I'm very disappointed in the Greens. It appears that the self-appointed arbiters of transparency in this place, the Australian Greens, are backing the Labor Party. Senator McKim has actually said out loud in this place that the Greens want meaningful transparency that tracks the flow of members' money. Well, the fastest way to do this, Senator McKim, is to commit to supporting the disallowance of the government's watered-down regulations. But he refuses to do that. Senator McKim talks about working with the government to improve accountability, while at the same time maintaining that the Australian Greens will not commit to supporting a motion on the Notice Paper this week to disallow a repeal of these watered-down measures.
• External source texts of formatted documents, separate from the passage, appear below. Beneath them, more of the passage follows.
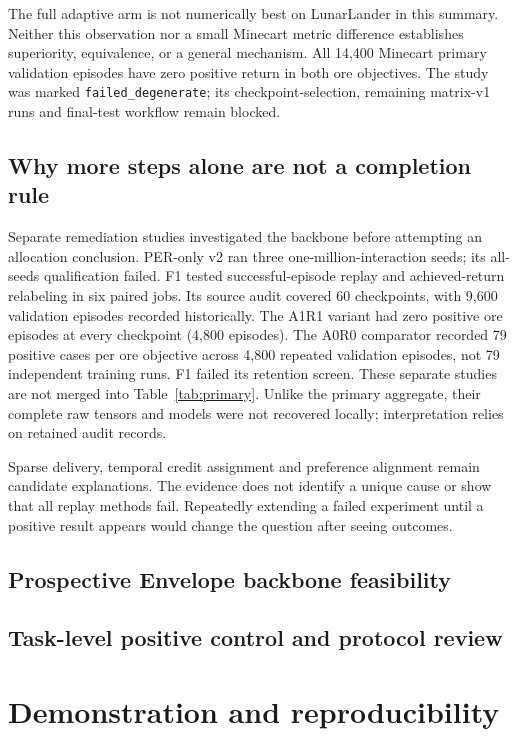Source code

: The full adaptive arm is not numerically best on LunarLander in this summary.
Neither this observation nor a small Minecart metric difference establishes
superiority, equivalence, or a general mechanism. All 14,400 Minecart primary
validation episodes have zero positive return in both ore objectives. The
study was marked \texttt{failed\_degenerate}; its checkpoint-selection,
remaining matrix-v1 runs and final-test workflow remain blocked.

\subsection{Why more steps alone are not a completion rule}
Separate remediation studies investigated the backbone before attempting an
allocation conclusion. PER-only v2 ran three one-million-interaction seeds;
its all-seeds qualification failed. F1 tested successful-episode replay and
achieved-return relabeling in six paired jobs. Its source audit covered 60
checkpoints, with 9,600 validation episodes recorded historically. The A1R1
variant had zero positive ore episodes at every checkpoint (4,800 episodes).
The A0R0 comparator recorded 79 positive cases per ore objective across 4,800
repeated validation episodes, not 79 independent training runs. F1 failed its
retention screen. These separate studies are not merged into Table~\ref{tab:primary}.
Unlike the primary aggregate, their complete raw tensors and models were not
recovered locally; interpretation relies on retained audit records.

Sparse delivery, temporal credit assignment and preference alignment remain
candidate explanations. The evidence does not identify a unique cause or show
that all replay methods fail. Repeatedly extending a failed experiment until
a positive result appears would change the question after seeing outcomes.

\subsection{Prospective Envelope backbone feasibility}


\subsection{Task-level positive control and protocol review}




\section{Demonstration and reproducibility}
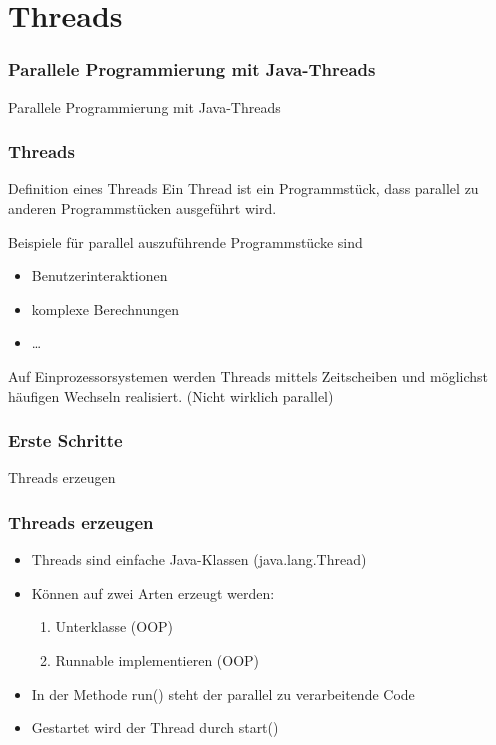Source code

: \section{Threads}
\begin{frame}
\frametitle{Parallele Programmierung mit Java-Threads}
	\huge Parallele Programmierung mit Java-Threads
\end{frame}

\begin{frame}
\frametitle{Threads}
	\begin{exampleblock}{Definition eines Threads}
		Ein Thread ist ein Programmstück, dass parallel zu anderen Programmstücken
		ausgeführt wird.
	\end{exampleblock}
	Beispiele für parallel auszuführende Programmstücke sind
	\begin{itemize}
	  \item Benutzerinteraktionen
	  \item komplexe Berechnungen
	  \item \ldots
	\end{itemize}
	Auf Einprozessorsystemen werden Threads mittels Zeitscheiben und
	möglichst häufigen Wechseln realisiert. (Nicht wirklich parallel)
\end{frame}

\begin{frame}[fragile]
	\frametitle{Erste Schritte}
	\huge Threads erzeugen
\end{frame}
\begin{frame}
\frametitle{Threads erzeugen}
	\begin{itemize}
	  \item Threads sind einfache Java-Klassen (java.lang.Thread)
	  \item Können auf zwei Arten erzeugt werden:
	  \begin{enumerate}
	    \item Unterklasse (OOP)
	    \item Runnable implementieren (OOP)
	  \end{enumerate}
	  \item In der Methode run() steht der parallel zu verarbeitende Code
	  \item Gestartet wird der Thread durch start()
	\end{itemize}
\end{frame}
Senator McKim thinks that the government, which has already put its flag well in the sand on this issue and moved to repeal these transparency measures, will suddenly change its tune when the only mechanism in parliament that it has to stop it evaporates. I wish that I had Senator McKim's optimism. In fact, I think that's probably the wrong word. I thought that perhaps it was naivete, but I think when we heard from Senator McKim before we realised he's just as captured as those opposite. What a terrible shame for a party that prides itself on its ethical behaviour, its accountability, its transparency and its mission for integrity. What a shame, Senator McKim.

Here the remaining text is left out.